This article appears in The Architect’s Newspaper’s April 2017 issue, which takes a deep dive into Florida to coincide with the upcoming AIA Conference on Architecture in Orlando (April 27 to 29). We’re publishing the issue online as the Conference approaches—click here to see the latest articles to be uploaded.

New York or Los Angeles?

These are the two contrasting models of urbanism that Raymond Fort, designer at Miami-based architecture firm Arquitectonica, cites when asked about Miami’s future. In New York, numerous walkable neighborhoods—whose density, convenience, and character are major assets—are connected by a robust public transportation system. In Los Angeles, low density and car-oriented urbanism is the norm outside the downtown core (though transit-oriented development has begun to spread in recent years). Many developers working in Miami are clearly enthusiastic about the New York model. However, that future isn’t guaranteed: The potential for car-dominated sprawl and other hybrid models still exist.

Arquitectonica is behind Brickell City Centre, a 5.4-million-square-foot complex of offices, luxury condos, a hotel, and ample retail south of Downtown Miami. Developed by Swire Group, Brickell is one of the many large, mixed-use developments in Miami that signals movement toward density. Phase one opened late last year, and phase two will entail an 80-story mixed-use tower.

Just north of downtown, there’s Miami Worldcenter, a 17-million-square-foot, 27-acre complex. It’s a joint venture by multiple developers, with Boston-based Elkus Manfredi leading the master plan and designing the center’s phase one, which is anchored by a 1-million-square-foot retail podium. Phase two is a $750 million convention center and hotel.

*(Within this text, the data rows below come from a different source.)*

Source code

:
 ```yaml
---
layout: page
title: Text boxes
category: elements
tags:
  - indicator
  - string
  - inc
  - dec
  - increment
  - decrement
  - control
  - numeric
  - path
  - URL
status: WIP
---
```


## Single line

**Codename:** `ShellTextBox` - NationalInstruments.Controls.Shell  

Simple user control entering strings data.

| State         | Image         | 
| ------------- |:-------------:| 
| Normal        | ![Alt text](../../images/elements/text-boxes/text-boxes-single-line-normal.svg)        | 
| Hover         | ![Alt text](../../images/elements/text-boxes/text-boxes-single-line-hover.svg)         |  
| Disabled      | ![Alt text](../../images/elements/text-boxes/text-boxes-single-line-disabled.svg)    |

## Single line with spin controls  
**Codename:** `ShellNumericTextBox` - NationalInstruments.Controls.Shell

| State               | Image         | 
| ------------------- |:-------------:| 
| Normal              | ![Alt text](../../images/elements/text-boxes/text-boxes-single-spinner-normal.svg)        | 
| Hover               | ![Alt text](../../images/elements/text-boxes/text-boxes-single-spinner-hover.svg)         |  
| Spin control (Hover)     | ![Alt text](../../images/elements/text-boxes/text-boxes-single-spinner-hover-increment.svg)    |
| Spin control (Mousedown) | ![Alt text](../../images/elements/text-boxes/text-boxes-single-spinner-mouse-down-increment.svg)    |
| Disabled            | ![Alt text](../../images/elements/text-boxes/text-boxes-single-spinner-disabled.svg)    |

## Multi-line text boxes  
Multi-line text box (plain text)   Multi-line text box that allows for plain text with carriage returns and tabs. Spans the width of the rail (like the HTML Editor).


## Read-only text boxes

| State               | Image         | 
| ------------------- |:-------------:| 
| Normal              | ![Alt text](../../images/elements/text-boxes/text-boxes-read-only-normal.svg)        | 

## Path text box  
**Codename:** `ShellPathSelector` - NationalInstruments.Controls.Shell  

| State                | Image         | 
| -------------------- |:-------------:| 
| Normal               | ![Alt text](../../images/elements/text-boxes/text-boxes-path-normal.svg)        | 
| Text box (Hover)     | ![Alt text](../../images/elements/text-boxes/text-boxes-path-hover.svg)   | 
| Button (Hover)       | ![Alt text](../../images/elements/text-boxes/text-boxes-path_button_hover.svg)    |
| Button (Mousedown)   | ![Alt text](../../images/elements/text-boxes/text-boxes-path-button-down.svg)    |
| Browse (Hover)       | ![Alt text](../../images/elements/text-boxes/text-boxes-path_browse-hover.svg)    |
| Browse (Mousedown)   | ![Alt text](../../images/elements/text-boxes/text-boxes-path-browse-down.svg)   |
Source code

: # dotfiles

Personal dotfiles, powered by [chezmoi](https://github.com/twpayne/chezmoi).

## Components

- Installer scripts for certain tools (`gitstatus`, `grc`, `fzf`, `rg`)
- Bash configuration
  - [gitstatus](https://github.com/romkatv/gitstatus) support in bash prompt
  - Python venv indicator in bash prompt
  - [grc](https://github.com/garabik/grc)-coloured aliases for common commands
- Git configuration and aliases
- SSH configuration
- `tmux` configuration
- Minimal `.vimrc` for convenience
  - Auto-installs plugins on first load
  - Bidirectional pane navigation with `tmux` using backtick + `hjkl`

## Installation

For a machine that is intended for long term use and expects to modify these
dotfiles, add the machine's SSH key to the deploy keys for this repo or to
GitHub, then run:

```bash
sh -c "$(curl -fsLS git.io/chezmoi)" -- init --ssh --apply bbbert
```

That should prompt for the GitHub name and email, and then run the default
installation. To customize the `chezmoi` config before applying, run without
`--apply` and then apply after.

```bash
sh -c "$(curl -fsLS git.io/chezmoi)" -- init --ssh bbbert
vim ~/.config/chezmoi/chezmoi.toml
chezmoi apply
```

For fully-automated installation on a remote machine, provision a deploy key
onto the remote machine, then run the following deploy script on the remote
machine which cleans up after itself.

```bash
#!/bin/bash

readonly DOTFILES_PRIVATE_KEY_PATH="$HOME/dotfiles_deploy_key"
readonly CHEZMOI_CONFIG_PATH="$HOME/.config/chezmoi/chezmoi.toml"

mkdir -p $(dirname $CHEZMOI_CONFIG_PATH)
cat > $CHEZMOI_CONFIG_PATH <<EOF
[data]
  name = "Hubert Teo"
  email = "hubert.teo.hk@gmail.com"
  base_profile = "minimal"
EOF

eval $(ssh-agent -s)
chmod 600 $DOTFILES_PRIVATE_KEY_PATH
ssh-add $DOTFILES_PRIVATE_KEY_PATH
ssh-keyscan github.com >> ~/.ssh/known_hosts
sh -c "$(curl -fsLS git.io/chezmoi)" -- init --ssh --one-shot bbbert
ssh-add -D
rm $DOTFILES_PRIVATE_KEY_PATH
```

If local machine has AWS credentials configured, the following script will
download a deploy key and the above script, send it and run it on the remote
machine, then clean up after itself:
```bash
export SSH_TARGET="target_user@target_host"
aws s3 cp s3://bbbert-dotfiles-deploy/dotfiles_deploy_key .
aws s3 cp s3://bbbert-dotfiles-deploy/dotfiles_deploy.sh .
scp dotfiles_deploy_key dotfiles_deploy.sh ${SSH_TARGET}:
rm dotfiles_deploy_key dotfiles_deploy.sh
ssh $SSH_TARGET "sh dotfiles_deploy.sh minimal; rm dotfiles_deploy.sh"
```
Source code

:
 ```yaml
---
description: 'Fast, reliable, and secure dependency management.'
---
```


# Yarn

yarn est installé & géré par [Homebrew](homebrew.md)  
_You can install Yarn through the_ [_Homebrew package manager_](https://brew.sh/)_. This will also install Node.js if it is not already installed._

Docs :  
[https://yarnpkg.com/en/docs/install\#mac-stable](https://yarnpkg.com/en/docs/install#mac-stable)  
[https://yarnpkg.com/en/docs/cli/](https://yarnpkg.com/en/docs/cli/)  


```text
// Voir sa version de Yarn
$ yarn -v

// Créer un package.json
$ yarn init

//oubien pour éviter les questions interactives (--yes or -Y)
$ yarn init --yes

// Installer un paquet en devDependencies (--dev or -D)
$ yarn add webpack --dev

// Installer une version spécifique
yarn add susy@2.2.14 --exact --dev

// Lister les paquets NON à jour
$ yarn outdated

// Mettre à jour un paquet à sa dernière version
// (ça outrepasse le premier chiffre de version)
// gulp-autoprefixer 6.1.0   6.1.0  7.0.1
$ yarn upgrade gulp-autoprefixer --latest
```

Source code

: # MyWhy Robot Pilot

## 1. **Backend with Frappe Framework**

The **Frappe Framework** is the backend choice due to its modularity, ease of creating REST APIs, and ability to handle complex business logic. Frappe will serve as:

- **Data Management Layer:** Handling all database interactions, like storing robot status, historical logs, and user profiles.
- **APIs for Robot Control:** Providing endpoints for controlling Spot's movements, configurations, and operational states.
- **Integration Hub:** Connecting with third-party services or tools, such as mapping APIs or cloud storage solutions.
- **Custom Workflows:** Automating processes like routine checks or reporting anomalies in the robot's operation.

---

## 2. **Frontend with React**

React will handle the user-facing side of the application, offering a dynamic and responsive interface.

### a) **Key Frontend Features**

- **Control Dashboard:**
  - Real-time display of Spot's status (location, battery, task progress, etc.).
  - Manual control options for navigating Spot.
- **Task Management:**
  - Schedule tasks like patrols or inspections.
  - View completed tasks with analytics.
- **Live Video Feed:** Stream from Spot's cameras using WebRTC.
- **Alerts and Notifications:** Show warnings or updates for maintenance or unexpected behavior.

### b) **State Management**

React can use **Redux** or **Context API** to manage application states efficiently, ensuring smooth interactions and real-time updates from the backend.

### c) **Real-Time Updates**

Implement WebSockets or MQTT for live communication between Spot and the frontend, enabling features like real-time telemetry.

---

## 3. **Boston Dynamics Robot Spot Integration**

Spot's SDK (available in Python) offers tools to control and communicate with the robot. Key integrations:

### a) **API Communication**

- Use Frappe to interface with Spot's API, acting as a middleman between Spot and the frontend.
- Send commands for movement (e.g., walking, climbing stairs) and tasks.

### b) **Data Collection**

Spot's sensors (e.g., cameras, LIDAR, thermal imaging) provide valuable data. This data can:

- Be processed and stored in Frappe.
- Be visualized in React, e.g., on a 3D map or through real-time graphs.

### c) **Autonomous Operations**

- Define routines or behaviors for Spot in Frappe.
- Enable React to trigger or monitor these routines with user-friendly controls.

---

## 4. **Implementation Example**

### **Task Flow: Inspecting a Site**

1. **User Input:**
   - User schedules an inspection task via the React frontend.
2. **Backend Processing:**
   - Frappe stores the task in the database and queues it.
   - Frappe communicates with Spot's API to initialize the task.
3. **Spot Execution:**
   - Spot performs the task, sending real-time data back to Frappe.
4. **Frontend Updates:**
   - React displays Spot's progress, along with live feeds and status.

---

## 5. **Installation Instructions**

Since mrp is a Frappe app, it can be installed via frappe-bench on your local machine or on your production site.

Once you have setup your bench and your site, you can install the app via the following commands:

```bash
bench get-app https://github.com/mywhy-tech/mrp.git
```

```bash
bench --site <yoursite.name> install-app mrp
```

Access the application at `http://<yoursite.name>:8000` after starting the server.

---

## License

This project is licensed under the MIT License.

Development isn’t only concentrated in the urban core. About two miles north of Downtown in the Wynwood neighborhood, developer Moishe Mana and Miami-based Zyscovich Architects are poised to build a 9.72-million-square-foot, 23.5-acre development that will feature as many as 3,482 residential units, a mix of retail, office, and cultural programming, as well as an extensive public “Mana Commons” that will cut through the complex’s cluster of medium-rise towers. Dubbed Mana Wynwood, it won approvals last September. More like it may be on the way: In Little Haiti, the Eastside Ridge development will replace 500 townhouses with 7.2 million square feet of mixed-use development, and another project dubbed “Magic City(also located in Little Haiti) would see an innovation center, business incubator, housing, retail, and other art-entertainment facilities arise across a 15-acre campus.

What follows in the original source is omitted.